Accessing arrays in Rev is slow-ish because they are associative. They are quick for assoc arrays, but it's still a look-up.

Access to numbered chunks (e.g. line 3, item K, ...) is dependent on the number being accessed - because it requires a pass through the variable to count chunks. The one big exception to this is character access - char N is a direct lookup (offset N from the start). So if you can access "char N of variable" that is much faster ....

So the big message for image processing is - don't access it as an array, access it as chars in a variable.

Your Brightness code took (for me, for one med size photo)
8.5 seconds to convert from tImagedata into your arrays
another 8 seconds to ComputeHistogram

By leaving it as tImageData, I could save the conversion time of 8.5 seconds. *and* I could reduce the ComputeHistogram time from 8 seconds to around 2 seconds, by changing

 repeat with r = 1 to imH
   repeat with c = 1 to imW
     put Brightness(c, r) into i
     add 1 to histo[i]
   end repeat
end repeat
to (NB uses the fact that the "spare" byte is always zero)

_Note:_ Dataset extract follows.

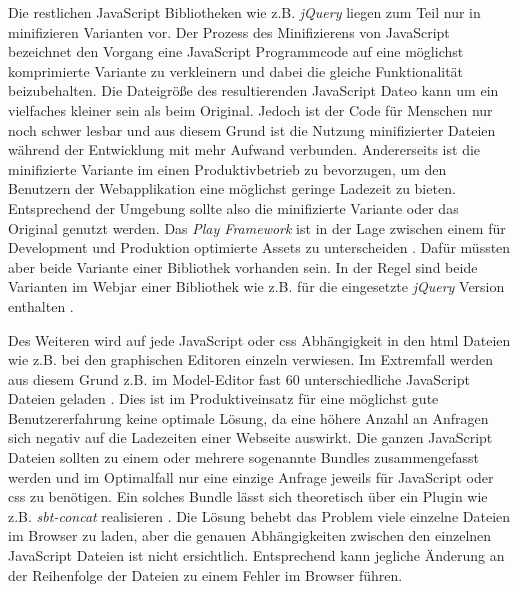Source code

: Die restlichen JavaScript Bibliotheken wie z.B. \textit{jQuery} liegen zum Teil nur in minifizieren Varianten vor. Der Prozess des Minifizierens von JavaScript bezeichnet den Vorgang eine JavaScript Programmcode auf eine möglichst komprimierte Variante zu verkleinern und dabei die gleiche Funktionalität beizubehalten. Die Dateigröße des resultierenden JavaScript Dateo kann um ein vielfaches kleiner sein als beim Original. Jedoch ist der Code für Menschen nur noch schwer lesbar und aus diesem Grund ist die Nutzung minifizierter Dateien während der Entwicklung mit mehr Aufwand verbunden. Andererseits ist die minifizierte Variante im einen Produktivbetrieb zu bevorzugen, um den Benutzern der Webapplikation eine möglichst geringe Ladezeit zu bieten. Entsprechend der Umgebung sollte also die minifizierte Variante oder das Original genutzt werden. Das \textit{Play Framework} ist in der Lage zwischen einem für Development und Produktion optimierte Assets zu unterscheiden \cite{play_assets_min}. Dafür müssten aber beide Variante einer Bibliothek vorhanden sein. In der Regel sind beide Varianten im Webjar einer Bibliothek wie z.B. für die eingesetzte \textit{jQuery} Version enthalten \cite{webjar_jquery_files}. 

Des Weiteren wird auf jede JavaScript oder \ac{css} Abhängigkeit in den \ac{html} Dateien wie z.B. bei den graphischen Editoren einzeln verwiesen. Im Extremfall werden aus diesem Grund z.B. im Model-Editor fast 60 unterschiedliche JavaScript Dateien geladen \cite{zeta_model_graphical}. Dies ist im Produktiveinsatz für eine möglichst gute Benutzererfahrung keine optimale Lösung, da eine höhere Anzahl an Anfragen sich negativ auf die Ladezeiten einer Webseite auswirkt. Die ganzen JavaScript Dateien sollten zu einem oder mehrere sogenannte Bundles zusammengefasst werden und im Optimalfall nur eine einzige Anfrage jeweils für JavaScript oder \ac{css} zu benötigen. Ein solches Bundle lässt sich theoretisch über ein Plugin wie z.B. \textit{sbt-concat} realisieren \cite{sbt_concat}. Die Lösung behebt das Problem viele einzelne Dateien im Browser zu laden, aber die genauen Abhängigkeiten zwischen den einzelnen JavaScript Dateien ist nicht ersichtlich. Entsprechend kann jegliche Änderung an der Reihenfolge der Dateien zu einem Fehler im Browser führen.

  repeat for each char c in lImageData
    add chartonum(c) to temp
    add 1 to count
    if count = 4 then
        add 1 to histo[temp]
    end if
  put 0 into temp
  put 0 into count
end repeat



I realized that this still requires an access to an array for each increment to "histo". It would be great if there were a "direct access" integer variable type, but there isn't. However, if you are desperate enough to save time, you can use "char N" accesss to a temp variable, and then you can convert that into array accesses: thus the section

   if count = 4 then
       add 1 to histo[temp]
     end if

becomes

if count = 4 then
     add 1 to temp   -- because 1:256, not 0:255
put numtochar(chartonum(char temp of mytemp) + 1) into char temp of mytemp
     if chartonum(char temp of mytemp) = 255 then
       add 255 to histo[temp-1]
       put czero into char temp of mytemp
     end if
     put 0 into temp
     put 0 into count
   end if

remembering that at the end you need to roll them up

repeat with i = 1 to maxHist+1
   add chartonum(char i of mytemp) to histo[i-1]
 end repeat

This rather extreme measure reduces the time to 1.2 seconds.

So in some ways that's a good saving 8 seconds to 1.2 - but in other ways it shows that it's probably flogging a dying horse.

Although I didn't complete it, I believe this technique applied throughout your example would reduce the overall time for this photo of mine from around 55 seconds to 10 or 12 seconds.But the cost is some ugly, barely maintainable code, and it's still beyond the stretch of what a user would be willing to wait for a simple transformation to be done.